(Exercise instructions): The answer must be a bare number: the count of lines below that contain "хелперы".

Items from a dataset:
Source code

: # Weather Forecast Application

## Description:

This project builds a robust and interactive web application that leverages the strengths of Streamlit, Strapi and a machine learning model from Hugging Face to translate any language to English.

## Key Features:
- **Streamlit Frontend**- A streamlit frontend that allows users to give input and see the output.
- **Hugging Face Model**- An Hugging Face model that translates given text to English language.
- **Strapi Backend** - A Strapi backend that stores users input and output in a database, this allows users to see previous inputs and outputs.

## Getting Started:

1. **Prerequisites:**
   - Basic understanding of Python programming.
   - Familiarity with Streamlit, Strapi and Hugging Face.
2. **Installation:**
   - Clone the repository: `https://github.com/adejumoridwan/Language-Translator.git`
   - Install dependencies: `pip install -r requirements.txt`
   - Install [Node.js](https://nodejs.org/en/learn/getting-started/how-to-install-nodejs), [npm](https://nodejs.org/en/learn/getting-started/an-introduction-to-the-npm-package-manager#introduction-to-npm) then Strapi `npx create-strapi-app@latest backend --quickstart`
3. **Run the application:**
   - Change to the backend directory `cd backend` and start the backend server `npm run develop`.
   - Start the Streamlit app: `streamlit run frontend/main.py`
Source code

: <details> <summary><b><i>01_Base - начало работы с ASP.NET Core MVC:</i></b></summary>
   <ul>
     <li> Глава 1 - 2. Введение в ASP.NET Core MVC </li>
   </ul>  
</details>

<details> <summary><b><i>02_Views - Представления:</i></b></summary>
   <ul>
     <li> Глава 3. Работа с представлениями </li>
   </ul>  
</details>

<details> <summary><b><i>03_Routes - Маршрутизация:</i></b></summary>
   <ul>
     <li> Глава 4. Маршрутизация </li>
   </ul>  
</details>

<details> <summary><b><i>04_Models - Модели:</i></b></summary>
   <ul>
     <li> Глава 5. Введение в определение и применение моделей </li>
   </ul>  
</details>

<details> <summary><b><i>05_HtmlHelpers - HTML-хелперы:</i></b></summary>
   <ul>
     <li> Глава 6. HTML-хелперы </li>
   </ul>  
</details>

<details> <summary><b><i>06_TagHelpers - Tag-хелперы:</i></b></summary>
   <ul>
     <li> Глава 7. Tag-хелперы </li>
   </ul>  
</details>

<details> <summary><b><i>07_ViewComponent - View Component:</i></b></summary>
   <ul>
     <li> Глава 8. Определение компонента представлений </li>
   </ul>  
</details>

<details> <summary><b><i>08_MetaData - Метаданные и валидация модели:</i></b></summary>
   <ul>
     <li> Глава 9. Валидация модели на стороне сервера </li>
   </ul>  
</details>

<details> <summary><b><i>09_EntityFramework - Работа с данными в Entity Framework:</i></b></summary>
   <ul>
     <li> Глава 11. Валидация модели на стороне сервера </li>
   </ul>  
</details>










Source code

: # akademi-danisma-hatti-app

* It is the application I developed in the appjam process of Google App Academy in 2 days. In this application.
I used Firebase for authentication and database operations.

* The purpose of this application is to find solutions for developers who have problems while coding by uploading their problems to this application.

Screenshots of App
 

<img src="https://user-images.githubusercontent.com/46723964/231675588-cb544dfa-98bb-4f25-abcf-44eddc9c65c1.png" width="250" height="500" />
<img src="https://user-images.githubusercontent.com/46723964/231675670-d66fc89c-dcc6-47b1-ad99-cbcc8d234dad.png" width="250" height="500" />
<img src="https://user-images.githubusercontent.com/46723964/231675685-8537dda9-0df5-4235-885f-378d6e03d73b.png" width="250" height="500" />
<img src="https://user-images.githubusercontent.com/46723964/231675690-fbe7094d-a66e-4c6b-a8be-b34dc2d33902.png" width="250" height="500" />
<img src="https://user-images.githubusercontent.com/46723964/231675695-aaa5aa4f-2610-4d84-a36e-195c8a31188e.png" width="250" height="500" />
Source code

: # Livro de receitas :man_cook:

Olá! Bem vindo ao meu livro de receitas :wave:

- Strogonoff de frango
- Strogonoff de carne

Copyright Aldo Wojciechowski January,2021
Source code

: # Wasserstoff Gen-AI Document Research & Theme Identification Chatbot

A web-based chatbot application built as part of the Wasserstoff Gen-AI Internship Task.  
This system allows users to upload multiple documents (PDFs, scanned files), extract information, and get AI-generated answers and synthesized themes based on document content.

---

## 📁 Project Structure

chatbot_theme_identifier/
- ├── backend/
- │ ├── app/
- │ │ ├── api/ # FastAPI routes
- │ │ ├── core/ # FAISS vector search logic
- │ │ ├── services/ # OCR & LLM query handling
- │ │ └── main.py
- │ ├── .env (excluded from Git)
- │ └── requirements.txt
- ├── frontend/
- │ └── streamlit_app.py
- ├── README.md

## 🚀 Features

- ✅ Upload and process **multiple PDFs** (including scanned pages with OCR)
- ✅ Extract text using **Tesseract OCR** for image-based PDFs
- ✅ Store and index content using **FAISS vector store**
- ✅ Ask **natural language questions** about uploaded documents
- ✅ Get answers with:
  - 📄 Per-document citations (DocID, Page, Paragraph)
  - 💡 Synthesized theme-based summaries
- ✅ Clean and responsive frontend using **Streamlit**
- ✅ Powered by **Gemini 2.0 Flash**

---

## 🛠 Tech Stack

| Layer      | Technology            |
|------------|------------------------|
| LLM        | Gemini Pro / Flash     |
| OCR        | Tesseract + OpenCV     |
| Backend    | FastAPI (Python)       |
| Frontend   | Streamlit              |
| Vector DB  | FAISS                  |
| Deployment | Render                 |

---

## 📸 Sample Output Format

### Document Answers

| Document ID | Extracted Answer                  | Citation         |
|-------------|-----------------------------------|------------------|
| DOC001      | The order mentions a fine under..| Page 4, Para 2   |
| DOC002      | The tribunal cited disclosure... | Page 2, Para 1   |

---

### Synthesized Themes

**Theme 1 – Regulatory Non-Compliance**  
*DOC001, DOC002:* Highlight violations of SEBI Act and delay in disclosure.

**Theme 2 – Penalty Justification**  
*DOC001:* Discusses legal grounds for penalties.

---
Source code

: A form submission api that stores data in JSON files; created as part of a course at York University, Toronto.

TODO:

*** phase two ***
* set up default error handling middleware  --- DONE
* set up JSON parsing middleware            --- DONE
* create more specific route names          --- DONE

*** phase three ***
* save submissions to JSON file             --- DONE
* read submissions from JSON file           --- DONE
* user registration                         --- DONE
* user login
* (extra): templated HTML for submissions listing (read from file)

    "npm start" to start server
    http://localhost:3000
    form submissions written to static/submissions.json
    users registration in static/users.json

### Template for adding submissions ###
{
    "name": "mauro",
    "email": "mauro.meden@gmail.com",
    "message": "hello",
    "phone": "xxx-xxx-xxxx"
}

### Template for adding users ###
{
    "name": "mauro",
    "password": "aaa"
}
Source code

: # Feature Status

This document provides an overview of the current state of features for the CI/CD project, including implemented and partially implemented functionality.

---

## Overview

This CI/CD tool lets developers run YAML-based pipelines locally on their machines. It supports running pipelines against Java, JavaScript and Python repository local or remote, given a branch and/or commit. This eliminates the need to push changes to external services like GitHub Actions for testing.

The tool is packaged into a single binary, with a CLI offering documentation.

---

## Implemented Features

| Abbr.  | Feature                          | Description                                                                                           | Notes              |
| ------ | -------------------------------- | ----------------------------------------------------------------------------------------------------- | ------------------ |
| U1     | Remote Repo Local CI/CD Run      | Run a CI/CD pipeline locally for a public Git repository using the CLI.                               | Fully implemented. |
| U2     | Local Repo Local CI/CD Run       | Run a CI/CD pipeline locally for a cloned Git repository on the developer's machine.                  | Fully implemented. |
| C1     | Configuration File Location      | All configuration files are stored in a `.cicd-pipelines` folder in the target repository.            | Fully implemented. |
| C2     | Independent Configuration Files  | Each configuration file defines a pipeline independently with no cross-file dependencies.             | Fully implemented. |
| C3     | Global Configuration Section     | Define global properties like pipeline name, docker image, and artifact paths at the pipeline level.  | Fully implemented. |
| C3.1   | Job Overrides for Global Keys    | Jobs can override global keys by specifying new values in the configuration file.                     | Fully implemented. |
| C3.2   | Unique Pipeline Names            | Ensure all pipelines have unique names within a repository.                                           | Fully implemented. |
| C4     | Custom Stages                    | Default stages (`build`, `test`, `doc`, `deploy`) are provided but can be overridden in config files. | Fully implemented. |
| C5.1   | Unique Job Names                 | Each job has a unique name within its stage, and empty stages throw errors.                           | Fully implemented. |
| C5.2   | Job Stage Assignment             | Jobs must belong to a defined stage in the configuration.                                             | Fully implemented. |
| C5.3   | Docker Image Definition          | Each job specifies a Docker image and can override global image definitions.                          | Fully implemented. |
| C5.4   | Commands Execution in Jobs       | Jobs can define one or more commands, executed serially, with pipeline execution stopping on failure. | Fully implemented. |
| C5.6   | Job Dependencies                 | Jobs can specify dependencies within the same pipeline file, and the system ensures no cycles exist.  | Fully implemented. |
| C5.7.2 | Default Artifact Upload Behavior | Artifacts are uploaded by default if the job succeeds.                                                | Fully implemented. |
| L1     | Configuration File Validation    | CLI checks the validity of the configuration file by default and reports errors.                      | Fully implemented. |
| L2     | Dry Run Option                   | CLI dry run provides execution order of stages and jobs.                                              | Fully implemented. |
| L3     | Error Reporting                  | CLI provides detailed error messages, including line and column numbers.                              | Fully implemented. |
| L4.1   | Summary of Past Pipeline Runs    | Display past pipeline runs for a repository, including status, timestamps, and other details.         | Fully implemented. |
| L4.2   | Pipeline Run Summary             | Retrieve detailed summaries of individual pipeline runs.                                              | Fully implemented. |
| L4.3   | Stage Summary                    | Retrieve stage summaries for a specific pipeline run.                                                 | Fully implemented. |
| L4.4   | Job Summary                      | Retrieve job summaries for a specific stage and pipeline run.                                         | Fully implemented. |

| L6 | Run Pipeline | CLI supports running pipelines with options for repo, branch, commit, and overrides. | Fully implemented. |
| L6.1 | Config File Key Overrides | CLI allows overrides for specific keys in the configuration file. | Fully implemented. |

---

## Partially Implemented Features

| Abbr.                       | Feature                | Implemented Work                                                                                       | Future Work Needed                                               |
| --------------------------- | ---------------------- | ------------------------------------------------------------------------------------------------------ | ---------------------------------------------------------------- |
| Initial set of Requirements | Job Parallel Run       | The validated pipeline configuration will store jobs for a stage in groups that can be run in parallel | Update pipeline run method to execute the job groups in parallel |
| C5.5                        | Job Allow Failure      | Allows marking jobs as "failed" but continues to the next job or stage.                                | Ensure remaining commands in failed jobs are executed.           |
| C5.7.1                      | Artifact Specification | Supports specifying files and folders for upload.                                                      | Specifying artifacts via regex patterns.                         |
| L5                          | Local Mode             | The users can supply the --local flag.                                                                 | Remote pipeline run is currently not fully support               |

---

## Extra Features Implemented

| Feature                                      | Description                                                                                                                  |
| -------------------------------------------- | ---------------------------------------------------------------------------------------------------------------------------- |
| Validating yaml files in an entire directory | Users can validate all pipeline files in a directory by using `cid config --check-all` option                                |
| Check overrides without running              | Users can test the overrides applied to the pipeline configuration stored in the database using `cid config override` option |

(Result): 4